(Dataset entries)
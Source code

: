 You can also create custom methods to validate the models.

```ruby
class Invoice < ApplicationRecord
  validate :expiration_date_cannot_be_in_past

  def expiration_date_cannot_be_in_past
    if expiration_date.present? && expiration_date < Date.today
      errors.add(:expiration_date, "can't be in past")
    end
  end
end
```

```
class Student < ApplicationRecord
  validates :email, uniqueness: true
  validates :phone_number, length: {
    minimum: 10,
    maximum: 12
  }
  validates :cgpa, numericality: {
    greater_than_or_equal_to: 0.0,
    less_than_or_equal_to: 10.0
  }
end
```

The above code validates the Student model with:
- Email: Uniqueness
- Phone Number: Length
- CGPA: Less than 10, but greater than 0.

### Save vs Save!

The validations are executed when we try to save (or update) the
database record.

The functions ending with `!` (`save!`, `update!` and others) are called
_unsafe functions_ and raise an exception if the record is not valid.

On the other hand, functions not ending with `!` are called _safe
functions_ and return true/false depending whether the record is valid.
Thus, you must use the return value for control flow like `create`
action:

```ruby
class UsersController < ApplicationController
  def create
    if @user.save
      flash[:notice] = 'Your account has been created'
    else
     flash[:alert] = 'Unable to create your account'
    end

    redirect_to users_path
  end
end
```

...

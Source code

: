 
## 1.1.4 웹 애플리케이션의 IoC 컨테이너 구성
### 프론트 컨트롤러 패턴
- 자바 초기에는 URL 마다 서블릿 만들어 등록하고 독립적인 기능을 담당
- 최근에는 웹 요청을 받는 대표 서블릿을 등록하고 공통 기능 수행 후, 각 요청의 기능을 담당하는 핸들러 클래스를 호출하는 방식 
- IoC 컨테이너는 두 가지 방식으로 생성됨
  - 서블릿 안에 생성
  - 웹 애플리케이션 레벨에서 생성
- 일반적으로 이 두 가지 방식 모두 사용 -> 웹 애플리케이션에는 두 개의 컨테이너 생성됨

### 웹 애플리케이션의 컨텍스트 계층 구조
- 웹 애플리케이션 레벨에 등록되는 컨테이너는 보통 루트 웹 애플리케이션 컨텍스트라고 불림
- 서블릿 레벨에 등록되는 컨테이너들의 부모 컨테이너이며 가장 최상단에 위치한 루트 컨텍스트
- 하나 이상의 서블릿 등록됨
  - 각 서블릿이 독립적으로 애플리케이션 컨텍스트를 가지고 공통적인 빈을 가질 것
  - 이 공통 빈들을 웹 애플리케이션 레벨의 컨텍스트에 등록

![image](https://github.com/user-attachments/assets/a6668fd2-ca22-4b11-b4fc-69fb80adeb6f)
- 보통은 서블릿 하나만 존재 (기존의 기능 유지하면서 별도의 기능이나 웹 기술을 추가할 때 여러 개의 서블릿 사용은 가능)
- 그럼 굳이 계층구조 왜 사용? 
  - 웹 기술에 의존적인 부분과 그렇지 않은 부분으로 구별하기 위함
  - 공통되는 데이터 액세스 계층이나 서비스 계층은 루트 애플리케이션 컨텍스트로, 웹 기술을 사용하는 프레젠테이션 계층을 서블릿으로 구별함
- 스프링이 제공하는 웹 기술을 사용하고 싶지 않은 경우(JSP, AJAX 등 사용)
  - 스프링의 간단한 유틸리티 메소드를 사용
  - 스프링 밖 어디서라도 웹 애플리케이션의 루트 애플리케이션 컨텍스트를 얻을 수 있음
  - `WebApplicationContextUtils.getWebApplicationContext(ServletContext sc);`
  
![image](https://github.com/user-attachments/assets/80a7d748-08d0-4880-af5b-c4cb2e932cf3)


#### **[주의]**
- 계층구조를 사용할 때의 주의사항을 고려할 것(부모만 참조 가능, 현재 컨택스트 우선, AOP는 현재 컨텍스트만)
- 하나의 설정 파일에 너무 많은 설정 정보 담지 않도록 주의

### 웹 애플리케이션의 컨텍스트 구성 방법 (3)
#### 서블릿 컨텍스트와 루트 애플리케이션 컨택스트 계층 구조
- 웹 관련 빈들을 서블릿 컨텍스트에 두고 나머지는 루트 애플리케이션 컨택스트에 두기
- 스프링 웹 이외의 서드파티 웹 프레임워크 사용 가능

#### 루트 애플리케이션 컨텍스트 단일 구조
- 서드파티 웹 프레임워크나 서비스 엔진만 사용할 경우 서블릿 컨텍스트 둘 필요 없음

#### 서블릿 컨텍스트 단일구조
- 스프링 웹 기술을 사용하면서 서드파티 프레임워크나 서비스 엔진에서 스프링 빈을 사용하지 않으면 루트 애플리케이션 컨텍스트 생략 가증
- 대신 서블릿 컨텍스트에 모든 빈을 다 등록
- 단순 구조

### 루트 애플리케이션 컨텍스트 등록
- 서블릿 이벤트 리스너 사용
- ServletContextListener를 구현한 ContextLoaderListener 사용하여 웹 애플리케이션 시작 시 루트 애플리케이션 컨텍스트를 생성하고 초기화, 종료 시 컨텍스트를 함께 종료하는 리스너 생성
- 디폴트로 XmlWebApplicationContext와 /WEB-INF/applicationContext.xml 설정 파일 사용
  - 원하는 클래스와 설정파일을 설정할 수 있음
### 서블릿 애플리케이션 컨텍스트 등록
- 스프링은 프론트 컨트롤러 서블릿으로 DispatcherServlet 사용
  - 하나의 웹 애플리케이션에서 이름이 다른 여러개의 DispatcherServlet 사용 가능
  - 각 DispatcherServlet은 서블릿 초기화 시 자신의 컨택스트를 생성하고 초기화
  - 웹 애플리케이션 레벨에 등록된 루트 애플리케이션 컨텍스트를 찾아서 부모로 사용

» How to complete this task
Return exactly the lines above from the line that has "### 웹 애플리케이션의 컨텍스트 구성 방법 (3)" through the line that has "### 서블릿 애플리케이션 컨텍스트 등록", inclusive, and nothing else.

» Solution to the exercise
### 웹 애플리케이션의 컨텍스트 구성 방법 (3)
#### 서블릿 컨텍스트와 루트 애플리케이션 컨택스트 계층 구조
- 웹 관련 빈들을 서블릿 컨텍스트에 두고 나머지는 루트 애플리케이션 컨택스트에 두기
- 스프링 웹 이외의 서드파티 웹 프레임워크 사용 가능

#### 루트 애플리케이션 컨텍스트 단일 구조
- 서드파티 웹 프레임워크나 서비스 엔진만 사용할 경우 서블릿 컨텍스트 둘 필요 없음

#### 서블릿 컨텍스트 단일구조
- 스프링 웹 기술을 사용하면서 서드파티 프레임워크나 서비스 엔진에서 스프링 빈을 사용하지 않으면 루트 애플리케이션 컨텍스트 생략 가증
- 대신 서블릿 컨텍스트에 모든 빈을 다 등록
- 단순 구조

### 루트 애플리케이션 컨텍스트 등록
- 서블릿 이벤트 리스너 사용
- ServletContextListener를 구현한 ContextLoaderListener 사용하여 웹 애플리케이션 시작 시 루트 애플리케이션 컨텍스트를 생성하고 초기화, 종료 시 컨텍스트를 함께 종료하는 리스너 생성
- 디폴트로 XmlWebApplicationContext와 /WEB-INF/applicationContext.xml 설정 파일 사용
  - 원하는 클래스와 설정파일을 설정할 수 있음
### 서블릿 애플리케이션 컨텍스트 등록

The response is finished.